** WORKING DATA follows **

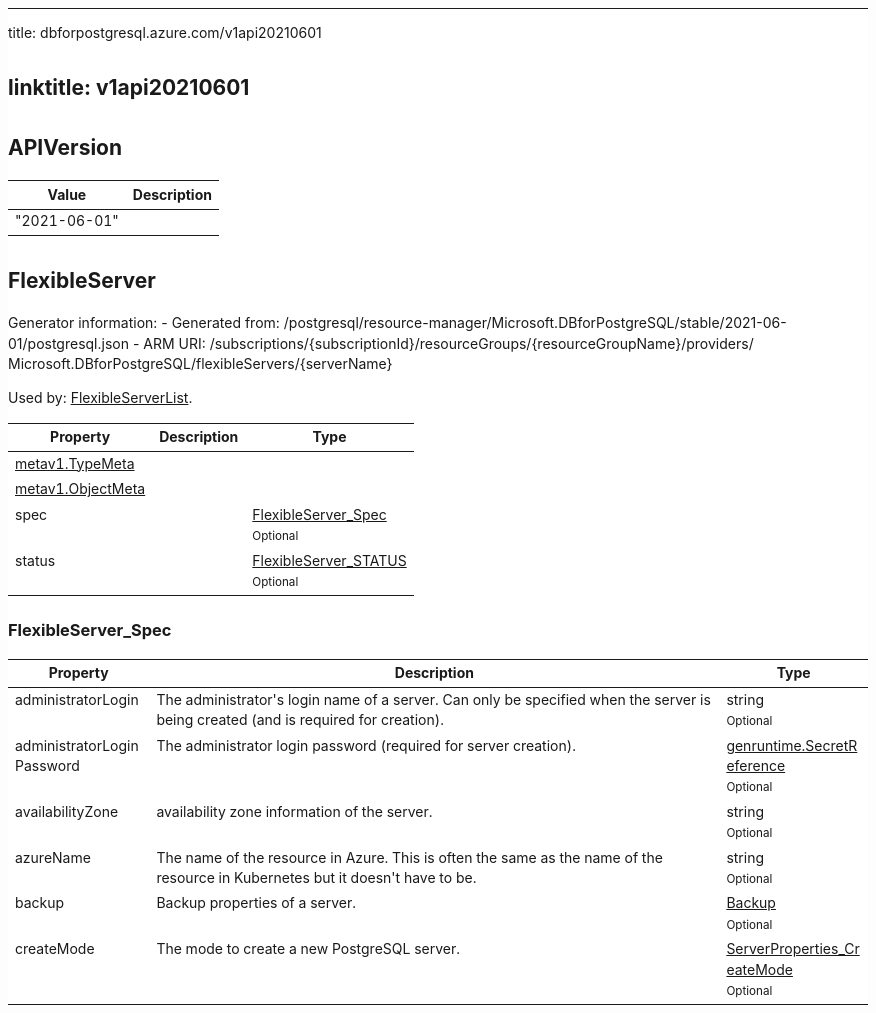 ---

title: dbforpostgresql.azure.com/v1api20210601

linktitle: v1api20210601
------------------------

<a id="APIVersion"></a>APIVersion
---------------------------------

| Value        | Description |
|--------------|-------------|
| "2021-06-01" |             |

<a id="FlexibleServer"></a>FlexibleServer
-----------------------------------------

Generator information: - Generated from: /postgresql/resource-manager/Microsoft.DBforPostgreSQL/stable/2021-06-01/postgresql.json - ARM URI: /&ZeroWidthSpace;subscriptions/&ZeroWidthSpace;{subscriptionId}/&ZeroWidthSpace;resourceGroups/&ZeroWidthSpace;{resourceGroupName}/&ZeroWidthSpace;providers/&ZeroWidthSpace;Microsoft.DBforPostgreSQL/flexibleServers/{serverName}

Used by: [FlexibleServerList](#FlexibleServerList).

| Property                                                                                | Description | Type                                                                        |
|-----------------------------------------------------------------------------------------|-------------|-----------------------------------------------------------------------------|
| [metav1.TypeMeta](https://pkg.go.dev/k8s.io/apimachinery/pkg/apis/meta/v1#TypeMeta)     |             |                                                                             |
| [metav1.ObjectMeta](https://pkg.go.dev/k8s.io/apimachinery/pkg/apis/meta/v1#ObjectMeta) |             |                                                                             |
| spec                                                                                    |             | [FlexibleServer_Spec](#FlexibleServer_Spec)<br/><small>Optional</small>     |
| status                                                                                  |             | [FlexibleServer_STATUS](#FlexibleServer_STATUS)<br/><small>Optional</small> |

### <a id="FlexibleServer_Spec"></a>FlexibleServer_Spec

| Property                      | Description                                                                                                                                                                                                                                                                                  | Type                                                                                                                                                                 |
|-------------------------------|----------------------------------------------------------------------------------------------------------------------------------------------------------------------------------------------------------------------------------------------------------------------------------------------|----------------------------------------------------------------------------------------------------------------------------------------------------------------------|
| administratorLogin            | The administrator's login name of a server. Can only be specified when the server is being created (and is required for creation).                                                                                                                                                           | string<br/><small>Optional</small>                                                                                                                                   |
| administratorLoginPassword    | The administrator login password (required for server creation).                                                                                                                                                                                                                             | [genruntime.SecretReference](https://pkg.go.dev/github.com/Azure/azure-service-operator/v2/pkg/genruntime#SecretReference)<br/><small>Optional</small>               |
| availabilityZone              | availability zone information of the server.                                                                                                                                                                                                                                                 | string<br/><small>Optional</small>                                                                                                                                   |
| azureName                     | The name of the resource in Azure. This is often the same as the name of the resource in Kubernetes but it doesn't have to be.                                                                                                                                                               | string<br/><small>Optional</small>                                                                                                                                   |
| backup                        | Backup properties of a server.                                                                                                                                                                                                                                                               | [Backup](#Backup)<br/><small>Optional</small>                                                                                                                        |
| createMode                    | The mode to create a new PostgreSQL server.                                                                                                                                                                                                                                                  | [ServerProperties_CreateMode](#ServerProperties_CreateMode)<br/><small>Optional</small>                                                                              |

** End of WORKING DATA **

* YOUR OBJECTIVE: If a line in the material above contains the word "apis", copy it.

* RESPONSE TO THIS EXERCISE:
| [metav1.TypeMeta](https://pkg.go.dev/k8s.io/apimachinery/pkg/apis/meta/v1#TypeMeta)     |             |                                                                             |
| [metav1.ObjectMeta](https://pkg.go.dev/k8s.io/apimachinery/pkg/apis/meta/v1#ObjectMeta) |             |                                                                             |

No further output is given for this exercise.